What you are asked to do:
Scan the entries below. List each line with "裁判系统软件".

Collected data:
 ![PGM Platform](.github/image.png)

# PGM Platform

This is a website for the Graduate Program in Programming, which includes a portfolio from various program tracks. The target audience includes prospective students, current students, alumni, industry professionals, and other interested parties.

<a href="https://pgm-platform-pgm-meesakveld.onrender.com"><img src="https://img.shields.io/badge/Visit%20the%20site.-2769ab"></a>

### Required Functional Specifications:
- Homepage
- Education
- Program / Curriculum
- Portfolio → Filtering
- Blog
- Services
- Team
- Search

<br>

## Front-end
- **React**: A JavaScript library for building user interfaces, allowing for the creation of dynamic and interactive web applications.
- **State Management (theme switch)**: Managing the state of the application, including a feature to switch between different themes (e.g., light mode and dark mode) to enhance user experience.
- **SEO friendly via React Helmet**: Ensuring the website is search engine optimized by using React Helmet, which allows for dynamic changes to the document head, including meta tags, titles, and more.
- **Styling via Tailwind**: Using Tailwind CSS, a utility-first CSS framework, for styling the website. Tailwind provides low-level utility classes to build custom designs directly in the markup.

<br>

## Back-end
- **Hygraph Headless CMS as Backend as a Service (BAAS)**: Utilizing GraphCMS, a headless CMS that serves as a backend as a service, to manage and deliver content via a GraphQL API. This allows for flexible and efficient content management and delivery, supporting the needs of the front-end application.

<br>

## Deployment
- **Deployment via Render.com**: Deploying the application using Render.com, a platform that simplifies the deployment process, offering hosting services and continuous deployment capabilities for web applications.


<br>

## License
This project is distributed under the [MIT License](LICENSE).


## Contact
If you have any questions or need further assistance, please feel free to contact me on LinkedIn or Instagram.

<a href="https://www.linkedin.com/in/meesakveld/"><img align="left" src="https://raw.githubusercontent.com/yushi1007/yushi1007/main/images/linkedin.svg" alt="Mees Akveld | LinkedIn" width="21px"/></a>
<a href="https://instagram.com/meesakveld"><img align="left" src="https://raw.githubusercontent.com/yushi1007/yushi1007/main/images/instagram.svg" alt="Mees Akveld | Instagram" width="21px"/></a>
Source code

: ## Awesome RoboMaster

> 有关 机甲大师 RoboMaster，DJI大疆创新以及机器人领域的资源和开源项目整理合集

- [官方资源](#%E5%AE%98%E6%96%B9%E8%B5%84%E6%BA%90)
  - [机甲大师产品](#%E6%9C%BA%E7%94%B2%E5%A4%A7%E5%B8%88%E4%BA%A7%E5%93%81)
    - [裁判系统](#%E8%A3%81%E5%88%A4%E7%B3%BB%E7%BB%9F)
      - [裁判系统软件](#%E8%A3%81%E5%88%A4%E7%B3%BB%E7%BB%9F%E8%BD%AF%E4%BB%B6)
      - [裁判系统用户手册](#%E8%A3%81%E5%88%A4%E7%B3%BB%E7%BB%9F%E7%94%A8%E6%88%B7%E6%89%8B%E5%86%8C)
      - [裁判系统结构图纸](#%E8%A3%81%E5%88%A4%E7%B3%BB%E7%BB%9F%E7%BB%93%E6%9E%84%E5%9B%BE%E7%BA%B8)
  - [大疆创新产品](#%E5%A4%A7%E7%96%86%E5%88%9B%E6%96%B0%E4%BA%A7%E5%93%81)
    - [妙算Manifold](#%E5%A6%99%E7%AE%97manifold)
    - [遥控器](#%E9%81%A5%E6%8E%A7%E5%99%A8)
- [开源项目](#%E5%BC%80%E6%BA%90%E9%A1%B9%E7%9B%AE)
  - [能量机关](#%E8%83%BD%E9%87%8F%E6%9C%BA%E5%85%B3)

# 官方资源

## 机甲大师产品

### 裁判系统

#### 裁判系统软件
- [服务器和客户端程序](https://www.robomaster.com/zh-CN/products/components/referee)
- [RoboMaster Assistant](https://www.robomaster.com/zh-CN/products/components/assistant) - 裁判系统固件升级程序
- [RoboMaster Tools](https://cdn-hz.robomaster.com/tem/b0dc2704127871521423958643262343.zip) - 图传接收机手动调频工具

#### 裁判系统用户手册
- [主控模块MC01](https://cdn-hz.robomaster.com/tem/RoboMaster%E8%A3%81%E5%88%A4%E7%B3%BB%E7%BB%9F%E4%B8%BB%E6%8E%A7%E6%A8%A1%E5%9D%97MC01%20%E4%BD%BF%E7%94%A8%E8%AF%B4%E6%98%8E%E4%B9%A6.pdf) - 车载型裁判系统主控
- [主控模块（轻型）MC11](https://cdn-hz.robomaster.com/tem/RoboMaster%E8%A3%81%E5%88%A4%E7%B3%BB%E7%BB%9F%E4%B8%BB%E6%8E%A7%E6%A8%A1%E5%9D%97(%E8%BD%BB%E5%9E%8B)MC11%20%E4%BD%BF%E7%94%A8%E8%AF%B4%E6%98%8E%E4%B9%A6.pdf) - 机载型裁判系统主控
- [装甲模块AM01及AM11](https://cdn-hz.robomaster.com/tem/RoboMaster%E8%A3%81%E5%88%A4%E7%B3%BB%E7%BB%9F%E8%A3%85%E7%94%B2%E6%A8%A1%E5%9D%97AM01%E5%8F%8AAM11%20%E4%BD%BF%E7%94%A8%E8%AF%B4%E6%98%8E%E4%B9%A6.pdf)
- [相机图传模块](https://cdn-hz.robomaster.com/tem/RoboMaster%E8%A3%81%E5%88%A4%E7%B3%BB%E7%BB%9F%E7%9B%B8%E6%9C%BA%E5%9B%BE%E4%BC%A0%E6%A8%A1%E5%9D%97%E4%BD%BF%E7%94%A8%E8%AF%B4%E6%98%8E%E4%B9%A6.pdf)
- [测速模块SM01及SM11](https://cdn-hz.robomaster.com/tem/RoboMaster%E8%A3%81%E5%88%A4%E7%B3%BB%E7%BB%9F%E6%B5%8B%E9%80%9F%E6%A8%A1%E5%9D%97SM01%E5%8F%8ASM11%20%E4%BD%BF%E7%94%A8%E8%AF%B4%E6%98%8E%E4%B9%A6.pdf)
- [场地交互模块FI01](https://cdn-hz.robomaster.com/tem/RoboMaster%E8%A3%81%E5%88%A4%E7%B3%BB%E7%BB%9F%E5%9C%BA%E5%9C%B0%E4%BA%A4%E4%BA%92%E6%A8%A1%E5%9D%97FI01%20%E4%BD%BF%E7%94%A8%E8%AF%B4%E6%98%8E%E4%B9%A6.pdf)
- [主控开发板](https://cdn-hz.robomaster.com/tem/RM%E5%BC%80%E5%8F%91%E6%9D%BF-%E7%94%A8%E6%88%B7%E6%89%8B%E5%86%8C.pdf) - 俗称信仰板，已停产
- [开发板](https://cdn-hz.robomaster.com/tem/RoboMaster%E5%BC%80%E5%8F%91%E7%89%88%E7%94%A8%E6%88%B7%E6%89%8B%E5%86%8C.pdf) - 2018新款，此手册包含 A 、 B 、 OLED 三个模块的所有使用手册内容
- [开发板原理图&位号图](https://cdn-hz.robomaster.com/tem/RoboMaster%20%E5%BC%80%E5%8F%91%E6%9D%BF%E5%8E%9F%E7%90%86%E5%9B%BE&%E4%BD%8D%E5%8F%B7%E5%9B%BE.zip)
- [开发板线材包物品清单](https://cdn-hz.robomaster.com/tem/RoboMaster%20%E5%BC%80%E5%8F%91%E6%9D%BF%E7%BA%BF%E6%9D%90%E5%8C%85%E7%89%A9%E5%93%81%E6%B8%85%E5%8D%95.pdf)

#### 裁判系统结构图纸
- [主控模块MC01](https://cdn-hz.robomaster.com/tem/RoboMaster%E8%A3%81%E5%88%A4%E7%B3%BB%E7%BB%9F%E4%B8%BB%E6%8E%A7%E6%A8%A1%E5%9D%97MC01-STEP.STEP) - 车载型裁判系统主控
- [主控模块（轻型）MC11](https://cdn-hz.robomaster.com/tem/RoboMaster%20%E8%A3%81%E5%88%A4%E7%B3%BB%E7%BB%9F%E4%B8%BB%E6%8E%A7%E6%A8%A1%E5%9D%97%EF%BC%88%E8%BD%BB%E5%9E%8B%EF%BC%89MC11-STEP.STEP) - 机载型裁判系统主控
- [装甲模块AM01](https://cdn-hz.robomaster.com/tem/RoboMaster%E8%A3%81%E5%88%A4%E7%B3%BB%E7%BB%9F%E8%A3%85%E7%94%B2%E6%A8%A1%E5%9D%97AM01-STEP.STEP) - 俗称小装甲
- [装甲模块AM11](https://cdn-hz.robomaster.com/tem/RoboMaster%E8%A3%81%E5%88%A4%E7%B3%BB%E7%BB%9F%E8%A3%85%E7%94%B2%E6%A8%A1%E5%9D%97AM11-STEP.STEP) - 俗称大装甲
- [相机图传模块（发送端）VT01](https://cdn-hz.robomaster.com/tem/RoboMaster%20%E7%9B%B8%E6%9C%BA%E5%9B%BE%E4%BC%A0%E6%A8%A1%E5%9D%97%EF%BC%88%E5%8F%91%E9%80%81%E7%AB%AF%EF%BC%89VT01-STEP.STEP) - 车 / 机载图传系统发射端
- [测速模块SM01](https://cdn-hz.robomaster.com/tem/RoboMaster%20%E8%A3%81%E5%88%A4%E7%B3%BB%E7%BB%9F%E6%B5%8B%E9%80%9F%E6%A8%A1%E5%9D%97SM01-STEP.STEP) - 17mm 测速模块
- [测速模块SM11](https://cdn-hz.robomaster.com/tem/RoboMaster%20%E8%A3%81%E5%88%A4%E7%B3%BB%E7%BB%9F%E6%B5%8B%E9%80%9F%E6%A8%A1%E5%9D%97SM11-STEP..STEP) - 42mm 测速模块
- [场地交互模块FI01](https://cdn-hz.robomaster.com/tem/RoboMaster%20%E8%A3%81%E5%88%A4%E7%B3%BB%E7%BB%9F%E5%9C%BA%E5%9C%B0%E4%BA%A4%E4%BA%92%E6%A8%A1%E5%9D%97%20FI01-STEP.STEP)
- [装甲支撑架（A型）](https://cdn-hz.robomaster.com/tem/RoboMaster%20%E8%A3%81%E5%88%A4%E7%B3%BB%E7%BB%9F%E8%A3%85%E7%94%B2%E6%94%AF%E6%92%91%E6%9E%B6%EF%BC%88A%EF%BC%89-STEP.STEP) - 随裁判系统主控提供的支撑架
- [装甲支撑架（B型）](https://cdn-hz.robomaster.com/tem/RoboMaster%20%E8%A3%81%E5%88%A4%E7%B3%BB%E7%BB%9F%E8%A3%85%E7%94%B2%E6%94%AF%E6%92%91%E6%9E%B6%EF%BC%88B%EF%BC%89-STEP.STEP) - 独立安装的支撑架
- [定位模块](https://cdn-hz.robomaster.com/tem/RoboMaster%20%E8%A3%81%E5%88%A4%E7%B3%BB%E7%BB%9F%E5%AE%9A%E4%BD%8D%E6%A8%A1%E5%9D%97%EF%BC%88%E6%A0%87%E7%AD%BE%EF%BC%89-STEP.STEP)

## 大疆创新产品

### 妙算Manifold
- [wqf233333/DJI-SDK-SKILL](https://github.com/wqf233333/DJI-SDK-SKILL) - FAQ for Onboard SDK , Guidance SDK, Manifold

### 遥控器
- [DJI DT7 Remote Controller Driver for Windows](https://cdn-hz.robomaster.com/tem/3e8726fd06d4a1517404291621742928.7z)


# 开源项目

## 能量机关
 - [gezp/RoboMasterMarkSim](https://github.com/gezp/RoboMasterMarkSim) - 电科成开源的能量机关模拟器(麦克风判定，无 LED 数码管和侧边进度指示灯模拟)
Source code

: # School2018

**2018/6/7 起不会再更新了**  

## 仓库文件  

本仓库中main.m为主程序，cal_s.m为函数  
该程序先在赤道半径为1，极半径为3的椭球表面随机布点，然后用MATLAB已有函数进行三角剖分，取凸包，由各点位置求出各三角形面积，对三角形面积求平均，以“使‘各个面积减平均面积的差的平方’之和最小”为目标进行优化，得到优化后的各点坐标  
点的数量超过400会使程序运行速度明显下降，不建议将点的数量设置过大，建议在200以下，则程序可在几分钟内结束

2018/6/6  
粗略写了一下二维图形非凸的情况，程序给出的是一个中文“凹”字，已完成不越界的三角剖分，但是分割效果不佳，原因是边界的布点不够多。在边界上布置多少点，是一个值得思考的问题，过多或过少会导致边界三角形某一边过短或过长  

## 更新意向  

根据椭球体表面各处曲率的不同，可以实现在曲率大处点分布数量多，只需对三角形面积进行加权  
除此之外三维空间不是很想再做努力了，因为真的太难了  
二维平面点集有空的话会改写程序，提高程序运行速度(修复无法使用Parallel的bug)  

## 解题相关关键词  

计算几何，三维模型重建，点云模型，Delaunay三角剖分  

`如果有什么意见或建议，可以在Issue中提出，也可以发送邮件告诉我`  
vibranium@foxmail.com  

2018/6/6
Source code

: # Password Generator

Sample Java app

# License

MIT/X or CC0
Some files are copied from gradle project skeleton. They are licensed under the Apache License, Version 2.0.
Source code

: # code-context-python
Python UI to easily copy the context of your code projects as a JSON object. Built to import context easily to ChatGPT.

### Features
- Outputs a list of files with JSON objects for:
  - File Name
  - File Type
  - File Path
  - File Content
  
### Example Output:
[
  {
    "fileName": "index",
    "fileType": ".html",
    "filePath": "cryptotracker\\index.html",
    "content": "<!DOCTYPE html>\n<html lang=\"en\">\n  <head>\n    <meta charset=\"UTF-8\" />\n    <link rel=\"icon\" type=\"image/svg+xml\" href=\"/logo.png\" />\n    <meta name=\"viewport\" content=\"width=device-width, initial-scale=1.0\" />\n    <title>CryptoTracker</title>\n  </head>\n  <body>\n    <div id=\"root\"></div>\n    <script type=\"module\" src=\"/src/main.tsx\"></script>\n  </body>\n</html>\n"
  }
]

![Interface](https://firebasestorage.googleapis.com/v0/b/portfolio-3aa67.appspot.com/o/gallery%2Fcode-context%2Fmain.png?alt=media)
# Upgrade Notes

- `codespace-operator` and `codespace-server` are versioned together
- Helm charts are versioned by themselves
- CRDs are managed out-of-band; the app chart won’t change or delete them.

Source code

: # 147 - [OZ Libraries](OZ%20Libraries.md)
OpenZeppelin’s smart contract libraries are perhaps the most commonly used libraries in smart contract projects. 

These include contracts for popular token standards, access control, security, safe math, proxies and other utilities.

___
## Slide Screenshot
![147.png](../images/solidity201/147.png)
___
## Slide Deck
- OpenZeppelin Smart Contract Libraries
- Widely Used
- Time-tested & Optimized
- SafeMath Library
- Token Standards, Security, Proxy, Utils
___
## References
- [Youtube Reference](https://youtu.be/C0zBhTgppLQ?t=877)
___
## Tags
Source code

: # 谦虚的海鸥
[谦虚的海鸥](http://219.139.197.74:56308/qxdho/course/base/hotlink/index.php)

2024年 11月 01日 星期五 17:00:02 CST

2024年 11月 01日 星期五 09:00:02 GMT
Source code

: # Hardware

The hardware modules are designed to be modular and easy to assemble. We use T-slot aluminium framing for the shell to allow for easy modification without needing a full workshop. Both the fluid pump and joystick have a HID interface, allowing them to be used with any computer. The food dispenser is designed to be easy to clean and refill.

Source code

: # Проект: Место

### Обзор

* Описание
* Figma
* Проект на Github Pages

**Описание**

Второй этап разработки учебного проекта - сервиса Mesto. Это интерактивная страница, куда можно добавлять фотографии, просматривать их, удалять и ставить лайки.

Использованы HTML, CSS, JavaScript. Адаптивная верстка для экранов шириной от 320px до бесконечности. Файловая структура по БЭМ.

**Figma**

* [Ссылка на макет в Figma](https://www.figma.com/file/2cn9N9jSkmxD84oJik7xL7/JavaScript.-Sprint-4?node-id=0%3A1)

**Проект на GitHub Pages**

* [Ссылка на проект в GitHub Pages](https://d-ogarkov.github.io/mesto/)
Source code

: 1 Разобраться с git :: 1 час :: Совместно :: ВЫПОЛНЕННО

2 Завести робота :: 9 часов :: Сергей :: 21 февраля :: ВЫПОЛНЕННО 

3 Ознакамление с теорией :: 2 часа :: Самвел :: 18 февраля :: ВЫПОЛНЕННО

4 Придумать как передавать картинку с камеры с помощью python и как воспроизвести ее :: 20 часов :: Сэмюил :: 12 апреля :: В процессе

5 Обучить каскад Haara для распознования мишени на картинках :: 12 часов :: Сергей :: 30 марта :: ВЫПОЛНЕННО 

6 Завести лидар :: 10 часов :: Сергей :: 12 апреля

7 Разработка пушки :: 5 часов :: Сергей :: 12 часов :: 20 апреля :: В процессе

Problem solution:
      - [裁判系统软件](#%E8%A3%81%E5%88%A4%E7%B3%BB%E7%BB%9F%E8%BD%AF%E4%BB%B6)
#### 裁判系统软件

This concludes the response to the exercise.